--- Material to process Enclosed Below ---
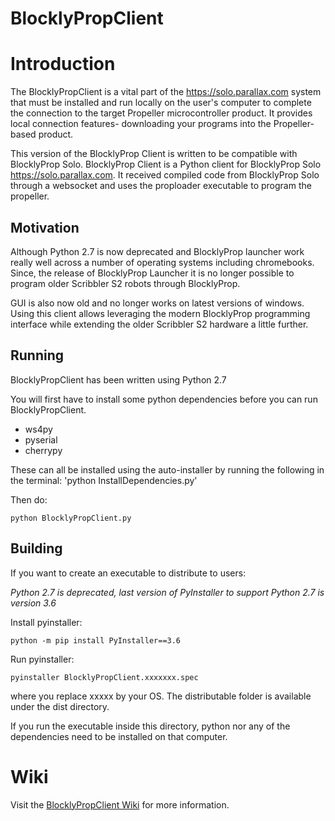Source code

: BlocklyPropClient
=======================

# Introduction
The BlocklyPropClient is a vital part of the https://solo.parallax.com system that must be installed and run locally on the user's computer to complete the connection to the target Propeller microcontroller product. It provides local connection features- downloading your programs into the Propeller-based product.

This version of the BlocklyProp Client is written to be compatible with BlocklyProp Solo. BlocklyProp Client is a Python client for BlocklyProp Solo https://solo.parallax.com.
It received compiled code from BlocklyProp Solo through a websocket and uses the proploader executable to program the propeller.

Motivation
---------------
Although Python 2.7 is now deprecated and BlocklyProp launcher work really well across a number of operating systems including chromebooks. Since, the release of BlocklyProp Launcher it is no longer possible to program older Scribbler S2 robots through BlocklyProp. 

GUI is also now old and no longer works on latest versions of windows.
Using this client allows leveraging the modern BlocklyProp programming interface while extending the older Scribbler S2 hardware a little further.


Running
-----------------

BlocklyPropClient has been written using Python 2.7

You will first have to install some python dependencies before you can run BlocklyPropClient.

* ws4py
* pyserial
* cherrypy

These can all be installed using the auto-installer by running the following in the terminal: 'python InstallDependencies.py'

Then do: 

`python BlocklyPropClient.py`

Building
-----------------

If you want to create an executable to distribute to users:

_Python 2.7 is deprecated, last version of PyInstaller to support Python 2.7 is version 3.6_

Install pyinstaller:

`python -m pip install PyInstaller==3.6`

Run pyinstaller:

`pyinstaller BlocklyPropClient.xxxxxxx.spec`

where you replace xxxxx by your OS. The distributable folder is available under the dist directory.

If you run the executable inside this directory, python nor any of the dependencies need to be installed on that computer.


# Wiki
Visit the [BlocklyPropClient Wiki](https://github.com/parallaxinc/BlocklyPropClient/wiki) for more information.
--- End of Enclosed Material to process ---
--- Material to process Enclosed Below ---
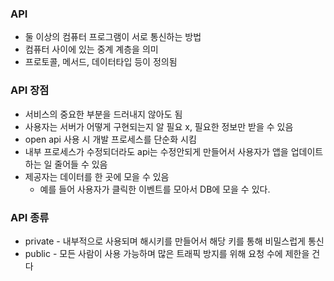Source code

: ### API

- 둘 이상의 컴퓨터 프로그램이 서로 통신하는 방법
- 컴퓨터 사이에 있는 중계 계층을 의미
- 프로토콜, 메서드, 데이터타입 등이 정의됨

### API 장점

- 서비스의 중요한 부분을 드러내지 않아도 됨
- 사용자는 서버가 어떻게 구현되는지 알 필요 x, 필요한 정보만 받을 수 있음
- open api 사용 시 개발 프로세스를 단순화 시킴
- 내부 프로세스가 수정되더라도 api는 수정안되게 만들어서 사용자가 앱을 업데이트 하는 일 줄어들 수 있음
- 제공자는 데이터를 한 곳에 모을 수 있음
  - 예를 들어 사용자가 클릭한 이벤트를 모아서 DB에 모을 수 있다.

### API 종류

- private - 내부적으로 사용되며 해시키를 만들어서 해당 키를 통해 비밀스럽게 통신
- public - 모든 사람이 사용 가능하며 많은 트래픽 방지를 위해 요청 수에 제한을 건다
--- End of Enclosed Material to process ---
**Task instructions**.
When you reach the line in the material above that holds "- 둘 이상의 컴퓨터 프로그램이 서로 통신하는 방법", begin reproducing lines exactly, and stop after the line that holds "- 내부 프로세스가 수정되더라도".

**Solution**.
- 둘 이상의 컴퓨터 프로그램이 서로 통신하는 방법
- 컴퓨터 사이에 있는 중계 계층을 의미
- 프로토콜, 메서드, 데이터타입 등이 정의됨

### API 장점

- 서비스의 중요한 부분을 드러내지 않아도 됨
- 사용자는 서버가 어떻게 구현되는지 알 필요 x, 필요한 정보만 받을 수 있음
- open api 사용 시 개발 프로세스를 단순화 시킴
- 내부 프로세스가 수정되더라도 api는 수정안되게 만들어서 사용자가 앱을 업데이트 하는 일 줄어들 수 있음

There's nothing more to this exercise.